Huei-Wen Chen^*, Sheng-Fang Su^*,, Chiang-Ting Chien, Wei-Hsiang Lin, Sung-Liang Yu, Cheng-Chung Chou, Jeremy J. W. Chen^,||,1 and Pan-Chyr Yang^,,1,2

^* Department and Institute of Pharmacology, School of Medicine, National Yang-Ming University, Taipei, Taiwan;

NTU Center for Genomic Medicine, National Taiwan University, Taipei, Taiwan;

Department of Medical Research, National Taiwan University Hospital, Taipei, Taiwan;

Institute of Life Sciences, College of Life Sciences, National Chung-Hsing University, Taichung, Taiwan;

^|| Institutes of Biomedical Sciences and Molecular Biology, College of Life Sciences, National Chung-Hsing University, Taichung, Taiwan; and

Department of Internal Medicine, National Taiwan University Hospital and National Taiwan University College of Medicine, Taipei, Taiwan

²Correspondence: Department of Internal Medicine National Taiwan University Hospital and National Taiwan University of Medicine College No. 7, Chung-Shan South Rd., Taipei, 100, Taiwan. E-mail: pcyang{at}ha.mc.ntu.edu.tw

SPECIFIC AIMS

Titanium dioxide nanoparticles (nanoTiO₂) have been widely used as a photocatalyst in air and water cleaning. However, inhalation of these nanoparticles may cause pulmonary toxicity that is often ignored, and its mechanism is not fully understood. The specific aims of this study were to 1) investigate the pulmonary toxicity of nanoTiO₂ in mice model and 2) study the pathological, cellular, and molecular mechanisms of nanoTiO₂-induced pulmonary diseases in vivo and in vitro.

PRINCIPAL FINDINGS

1. NanoTiO₂ can induce emphysema-like lung injury in mice (Fig. 1 )
We found that 1 wk after single intratracheal instillation with 0.1 mg nanoTiO₂ in mice, the lungs showed significant changes in morphology and histology, including disruption of the alveolar septa and alveolar enlargement (emphysematous change), type II pneumocyte proliferation, increased alveolar epithelial thickness, and accumulation of particle-laden macrophages (Fig. 1A, B ). The mean linear intercept (MLI) of interalveolar wall distance, the air space area, and the septal chord length (a parameter that measures alveolar septal thickness) were significantly increased the first week (acute-phase) after instillation of nanoTiO₂, and the pathological changes persisted until the second week (chronic phase) (Fig. 1C ). Immunostaining of the nanoTiO₂-induced lung injury revealed a significant increase in macrophage accumulation, alveolar type II cell proliferation, and alveolar epithelial cell apoptosis 1 wk after nanoTiO₂ treatment.

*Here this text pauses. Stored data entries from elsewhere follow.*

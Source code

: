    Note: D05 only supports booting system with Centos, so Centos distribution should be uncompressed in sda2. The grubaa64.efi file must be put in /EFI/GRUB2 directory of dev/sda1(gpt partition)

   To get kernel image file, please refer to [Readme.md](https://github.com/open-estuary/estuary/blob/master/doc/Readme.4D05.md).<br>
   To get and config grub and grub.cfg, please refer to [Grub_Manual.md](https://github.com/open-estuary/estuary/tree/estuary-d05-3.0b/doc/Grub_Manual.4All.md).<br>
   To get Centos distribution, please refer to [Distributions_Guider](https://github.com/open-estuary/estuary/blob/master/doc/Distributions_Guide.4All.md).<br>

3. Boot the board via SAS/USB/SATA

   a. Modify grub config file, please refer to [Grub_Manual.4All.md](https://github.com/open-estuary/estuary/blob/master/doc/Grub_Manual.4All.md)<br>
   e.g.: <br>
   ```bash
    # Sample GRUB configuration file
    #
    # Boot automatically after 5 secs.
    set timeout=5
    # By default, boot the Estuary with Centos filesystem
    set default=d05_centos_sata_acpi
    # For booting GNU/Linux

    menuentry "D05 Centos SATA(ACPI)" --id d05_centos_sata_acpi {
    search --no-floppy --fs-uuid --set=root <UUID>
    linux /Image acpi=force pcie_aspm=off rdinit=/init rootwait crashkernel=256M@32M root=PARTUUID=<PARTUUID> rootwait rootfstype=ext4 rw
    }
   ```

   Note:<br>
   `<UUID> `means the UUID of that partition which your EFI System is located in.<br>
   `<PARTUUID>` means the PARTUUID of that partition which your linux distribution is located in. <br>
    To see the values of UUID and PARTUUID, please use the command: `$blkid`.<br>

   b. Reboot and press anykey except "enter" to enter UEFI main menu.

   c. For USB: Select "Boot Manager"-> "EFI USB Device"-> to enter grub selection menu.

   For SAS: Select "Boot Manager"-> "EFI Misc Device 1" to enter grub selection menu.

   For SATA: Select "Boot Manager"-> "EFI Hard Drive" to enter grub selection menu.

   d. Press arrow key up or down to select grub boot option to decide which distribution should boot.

2. Microarray gene expression profiles of the nanoTiO₂-induced injured lung and signaling pathway analysis
The nanoTiO₂-induced injured mice lungs were examined by cDNA microarray. The differentially expressed genes (1.5-fold difference) of nanoTiO₂-induced genes were categorized and integrated to fit the transduction signaling map using the KEGG and BIOCARTA pathway database. According to cDNA microarray analysis, 318 was up-regulated and 188 down-regulated at wk 1 in nanoTiO₂-treated mice compared with normal saline-treated mice, including cell growth regulators (cdc2a, cyclin B, D, and E), vascular endothelial growth factor (VEGF) -related factors (PlGF), G-protein-coupled receptors (GPCR), chemokines (CXCL1, CXCL5, and CCL3), matrix metalloproteinases (MMP2 and 15), and other immune response factors. PlGF and these chemokines have been reported to be involved in the pathogenesis of pulmonary emphysema. According to the pathway analysis, four major pathways were up-regulated by nanoTiO₂: the cell cycle regulatory pathway, apoptosis pathway, the chemokines pathway, and complement cascade (classical pathway).

3. The PlGF/chemokine pathway may involve in nanoTiO₂-induced pulmonary injury (Fig. 2 )
Real-time quantitative RT-polymerase chain reaction (RT-PCR) analysis showed that plgf, chemokines (cxcl1, cxcl5, and ccl3), TRAIL, and prostaglandin E receptor 4 (ptger4, EP4) were significantly up-regulated in lung tissues of mice treated with nanoTiO₂ for 1 wk (Fig. 2A ). Western blotting also showed that nanoTiO₂ caused significant induction of PlGF expression in a dose-dependent manner (Fig. 2B ), while ELISA analysis showed that nanoTiO₂-treated mice had higher serum levels of PlGF protein (Fig. 2C ), which might be produced mainly by infiltrating macrophages and some pulmonary epithelial cells, as shown by immunostaining with PlGF-specific antibodies (Fig. 2D ).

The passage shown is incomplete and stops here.